However, for a certain type of application, it may be desirable to entrust the management of key material to an external process or service, such as when the key material is frequently accessed by automated operations. This is a common requirement for operations like minting on NFT platforms, or deposit and withdraw operations on exchanges.

This post is based on the two-post series detailing how to use AWS Key Management Service (AWS KMS) to securely manage Ethereum accounts. For all further references to the first or the second part of the series, we refer to Part 1 and Part 2.

The previous two posts explained the following:

Part 1 – How to create an Ethereum-compatible KMS key using the AWS Cloud Development Kit (AWS CDK)
Part 2 – How to create Ethereum transactions, sign them using AWS Lambda and the KMS key, and submit these transactions to the Ethereum network using Amazon Managed Blockchain Ethereum instances.

In this post, we guide you through the Ethereum Improvement Proposal (EIP) 1559 (EIP-1559), its user experience (UX) implications, the changes in the protocol, and how to use it with AWS KMS. This post is based on the two previous posts. It’s highly recommended to read these posts first because they give a detailed introduction to Ethereum transactions, the related elliptic curve cryptography, and the required AWS services and general infrastructure.

This post discusses the following:

What is EIP-1559
How are EIP-1559 transactions different from legacy transactions
How to create a valid EIP-1559 Ethereum transaction using AWS KMS and Lambda and make it portable

What is EIP-1559?

The Ethereum Improvement Proposal (EIP) 1559 is a major reform to the mechanics of the transaction fee market of the Ethereum blockchain protocol. In short, as stated in the Motivation section of EIP-1559, it’s about fixing the historic auction mechanism, where users send transactions with bids, (gas prices) and miners choose transactions with the highest bids, and transactions that get included pay the bid that they specify.

The auction mechanism previously used for legacy and EIP-155 transactions leads to multiple sources of inefficiencies. For the end-users, this results in a poor UX by overpaying gas costs for transactions and the uncertainty if and when their transactions go through.
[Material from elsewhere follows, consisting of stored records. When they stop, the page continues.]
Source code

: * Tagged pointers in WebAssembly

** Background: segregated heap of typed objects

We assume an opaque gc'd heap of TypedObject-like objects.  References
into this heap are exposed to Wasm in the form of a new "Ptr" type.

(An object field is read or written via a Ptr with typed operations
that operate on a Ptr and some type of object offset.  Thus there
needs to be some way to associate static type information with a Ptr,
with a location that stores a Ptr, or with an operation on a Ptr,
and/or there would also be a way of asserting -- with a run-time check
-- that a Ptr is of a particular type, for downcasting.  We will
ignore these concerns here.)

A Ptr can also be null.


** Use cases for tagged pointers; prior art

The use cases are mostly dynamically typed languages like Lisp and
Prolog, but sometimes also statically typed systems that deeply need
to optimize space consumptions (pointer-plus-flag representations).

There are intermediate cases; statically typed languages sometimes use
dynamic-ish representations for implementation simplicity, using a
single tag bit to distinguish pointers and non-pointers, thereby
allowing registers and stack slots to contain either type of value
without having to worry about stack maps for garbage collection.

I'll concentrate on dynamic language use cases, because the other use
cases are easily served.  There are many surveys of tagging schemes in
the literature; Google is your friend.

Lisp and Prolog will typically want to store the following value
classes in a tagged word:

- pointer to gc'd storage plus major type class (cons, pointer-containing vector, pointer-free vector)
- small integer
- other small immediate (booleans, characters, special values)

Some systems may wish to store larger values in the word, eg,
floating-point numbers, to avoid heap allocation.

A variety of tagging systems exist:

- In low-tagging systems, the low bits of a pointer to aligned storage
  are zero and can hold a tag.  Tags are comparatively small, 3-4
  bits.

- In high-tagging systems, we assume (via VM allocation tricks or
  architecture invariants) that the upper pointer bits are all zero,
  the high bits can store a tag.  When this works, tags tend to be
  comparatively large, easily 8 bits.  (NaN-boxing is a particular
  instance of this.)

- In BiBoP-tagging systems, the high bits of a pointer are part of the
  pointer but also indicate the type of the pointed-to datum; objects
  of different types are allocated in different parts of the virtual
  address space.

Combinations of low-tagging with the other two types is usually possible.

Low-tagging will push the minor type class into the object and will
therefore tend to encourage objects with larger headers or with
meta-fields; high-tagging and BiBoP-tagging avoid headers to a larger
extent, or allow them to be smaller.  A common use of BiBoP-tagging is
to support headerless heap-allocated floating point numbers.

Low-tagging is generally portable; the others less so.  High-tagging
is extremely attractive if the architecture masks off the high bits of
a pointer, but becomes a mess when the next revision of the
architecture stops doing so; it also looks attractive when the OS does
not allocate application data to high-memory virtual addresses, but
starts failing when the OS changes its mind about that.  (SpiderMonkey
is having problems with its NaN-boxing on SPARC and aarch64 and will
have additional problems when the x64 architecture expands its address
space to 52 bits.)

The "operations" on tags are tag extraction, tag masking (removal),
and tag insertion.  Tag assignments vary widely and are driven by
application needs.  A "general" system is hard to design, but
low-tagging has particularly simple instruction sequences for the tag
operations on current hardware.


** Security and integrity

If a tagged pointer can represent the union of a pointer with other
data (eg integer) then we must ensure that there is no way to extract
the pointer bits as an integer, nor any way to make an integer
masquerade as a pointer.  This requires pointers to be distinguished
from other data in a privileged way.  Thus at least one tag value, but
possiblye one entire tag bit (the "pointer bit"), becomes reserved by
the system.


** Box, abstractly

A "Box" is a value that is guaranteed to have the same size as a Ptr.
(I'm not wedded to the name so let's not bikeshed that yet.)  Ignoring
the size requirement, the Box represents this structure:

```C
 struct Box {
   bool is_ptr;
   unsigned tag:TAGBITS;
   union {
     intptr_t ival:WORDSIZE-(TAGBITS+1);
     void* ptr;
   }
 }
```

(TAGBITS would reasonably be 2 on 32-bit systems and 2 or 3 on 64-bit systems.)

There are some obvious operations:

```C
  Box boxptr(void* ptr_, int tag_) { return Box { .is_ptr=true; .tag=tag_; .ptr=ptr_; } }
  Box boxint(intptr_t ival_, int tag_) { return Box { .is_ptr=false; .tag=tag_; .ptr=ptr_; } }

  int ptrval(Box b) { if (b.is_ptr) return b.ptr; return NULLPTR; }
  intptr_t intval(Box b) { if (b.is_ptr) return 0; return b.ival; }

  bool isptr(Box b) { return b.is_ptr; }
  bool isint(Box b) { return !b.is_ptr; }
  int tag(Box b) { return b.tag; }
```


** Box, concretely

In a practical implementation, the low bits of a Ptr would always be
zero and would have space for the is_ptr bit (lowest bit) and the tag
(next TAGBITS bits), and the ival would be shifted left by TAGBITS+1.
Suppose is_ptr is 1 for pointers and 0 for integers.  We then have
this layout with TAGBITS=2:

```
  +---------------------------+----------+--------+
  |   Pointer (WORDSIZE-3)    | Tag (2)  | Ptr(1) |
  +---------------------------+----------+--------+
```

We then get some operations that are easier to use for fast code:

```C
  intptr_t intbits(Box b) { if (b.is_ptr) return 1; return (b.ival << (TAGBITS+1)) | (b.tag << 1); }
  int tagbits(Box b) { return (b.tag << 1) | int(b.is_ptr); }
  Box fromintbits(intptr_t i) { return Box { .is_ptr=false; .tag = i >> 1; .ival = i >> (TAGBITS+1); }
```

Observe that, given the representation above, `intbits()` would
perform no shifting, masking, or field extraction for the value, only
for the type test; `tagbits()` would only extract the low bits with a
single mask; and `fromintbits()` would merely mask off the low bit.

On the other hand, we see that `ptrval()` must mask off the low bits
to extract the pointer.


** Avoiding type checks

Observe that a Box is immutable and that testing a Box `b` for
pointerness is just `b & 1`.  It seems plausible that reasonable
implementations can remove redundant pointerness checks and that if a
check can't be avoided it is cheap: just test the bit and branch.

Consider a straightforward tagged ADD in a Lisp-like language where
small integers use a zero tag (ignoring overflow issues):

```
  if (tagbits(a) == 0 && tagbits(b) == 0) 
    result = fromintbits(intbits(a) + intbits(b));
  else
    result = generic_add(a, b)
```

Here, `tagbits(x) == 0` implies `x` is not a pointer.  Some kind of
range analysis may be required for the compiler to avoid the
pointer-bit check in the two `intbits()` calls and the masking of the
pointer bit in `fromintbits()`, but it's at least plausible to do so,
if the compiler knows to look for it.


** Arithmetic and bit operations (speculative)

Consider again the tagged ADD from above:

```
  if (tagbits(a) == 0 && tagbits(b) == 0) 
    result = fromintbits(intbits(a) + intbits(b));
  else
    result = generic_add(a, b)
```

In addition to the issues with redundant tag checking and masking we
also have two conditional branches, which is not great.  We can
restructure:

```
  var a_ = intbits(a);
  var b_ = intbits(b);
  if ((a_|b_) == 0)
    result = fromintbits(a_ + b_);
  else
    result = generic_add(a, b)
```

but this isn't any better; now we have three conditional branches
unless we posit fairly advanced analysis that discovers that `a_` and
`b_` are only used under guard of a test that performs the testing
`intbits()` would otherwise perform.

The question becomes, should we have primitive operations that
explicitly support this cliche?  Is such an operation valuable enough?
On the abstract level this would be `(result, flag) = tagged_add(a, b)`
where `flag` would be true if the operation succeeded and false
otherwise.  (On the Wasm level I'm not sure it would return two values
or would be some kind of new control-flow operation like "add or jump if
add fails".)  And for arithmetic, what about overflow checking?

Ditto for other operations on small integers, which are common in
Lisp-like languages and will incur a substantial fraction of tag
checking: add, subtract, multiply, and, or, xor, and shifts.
Therefore, one of the main benefits of the proposal is better UX for end-users. Furthermore, it provides economic benefits (for example, by the deflationary pressure of burning ETH), and security benefits (such as by making DOS and spam attacks more costly over time). For more information, see Why 1559?

The conceptual research on how to improve the fee market of Ethereum was started by Vitalik Buterin in 2018. This led to the development of EIP-1559 from 2019 until 2021 by the Ethereum community. On August 5, 2021, the long-awaited EIP-1559 update to the fee market launched as part of Ethereum’s London network upgrade. Polygon, an Ethereum Virtual Machine (EVM)-compatible Ethereum sidechain, went live with EIP-1559 on their mainnet on January 18, 2022.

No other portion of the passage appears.